# What the exercise asks
Beneath this instruction is a listing. Transcribe from it only the stretch from the line with "of redundant points." through the line with "They extract the", both end lines included, exactly as written.

[Source records]

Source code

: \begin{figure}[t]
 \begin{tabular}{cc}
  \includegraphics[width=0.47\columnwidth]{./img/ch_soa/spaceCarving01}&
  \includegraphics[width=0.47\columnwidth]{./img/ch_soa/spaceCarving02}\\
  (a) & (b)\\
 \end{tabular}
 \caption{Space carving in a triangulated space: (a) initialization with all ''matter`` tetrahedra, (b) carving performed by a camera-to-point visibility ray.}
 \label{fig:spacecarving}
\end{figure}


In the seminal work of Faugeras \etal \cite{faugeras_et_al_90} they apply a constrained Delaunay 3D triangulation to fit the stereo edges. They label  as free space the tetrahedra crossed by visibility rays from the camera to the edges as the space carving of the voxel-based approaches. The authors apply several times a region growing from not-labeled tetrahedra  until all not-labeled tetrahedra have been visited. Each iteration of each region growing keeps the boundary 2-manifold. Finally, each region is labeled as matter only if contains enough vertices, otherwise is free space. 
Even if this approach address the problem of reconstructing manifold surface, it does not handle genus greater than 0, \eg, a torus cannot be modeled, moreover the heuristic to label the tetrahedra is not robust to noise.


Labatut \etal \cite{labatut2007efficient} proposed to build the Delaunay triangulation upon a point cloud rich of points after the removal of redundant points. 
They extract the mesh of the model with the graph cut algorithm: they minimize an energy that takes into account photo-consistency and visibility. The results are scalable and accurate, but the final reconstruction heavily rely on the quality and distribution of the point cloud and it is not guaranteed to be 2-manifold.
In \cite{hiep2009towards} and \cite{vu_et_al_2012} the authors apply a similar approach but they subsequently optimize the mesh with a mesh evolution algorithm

[/Source records]

# Written reply
Labatut \etal \cite{labatut2007efficient} proposed to build the Delaunay triangulation upon a point cloud rich of points after the removal of redundant points. 
They extract the mesh of the model with the graph cut algorithm: they minimize an energy that takes into account photo-consistency and visibility. The results are scalable and accurate, but the final reconstruction heavily rely on the quality and distribution of the point cloud and it is not guaranteed to be 2-manifold.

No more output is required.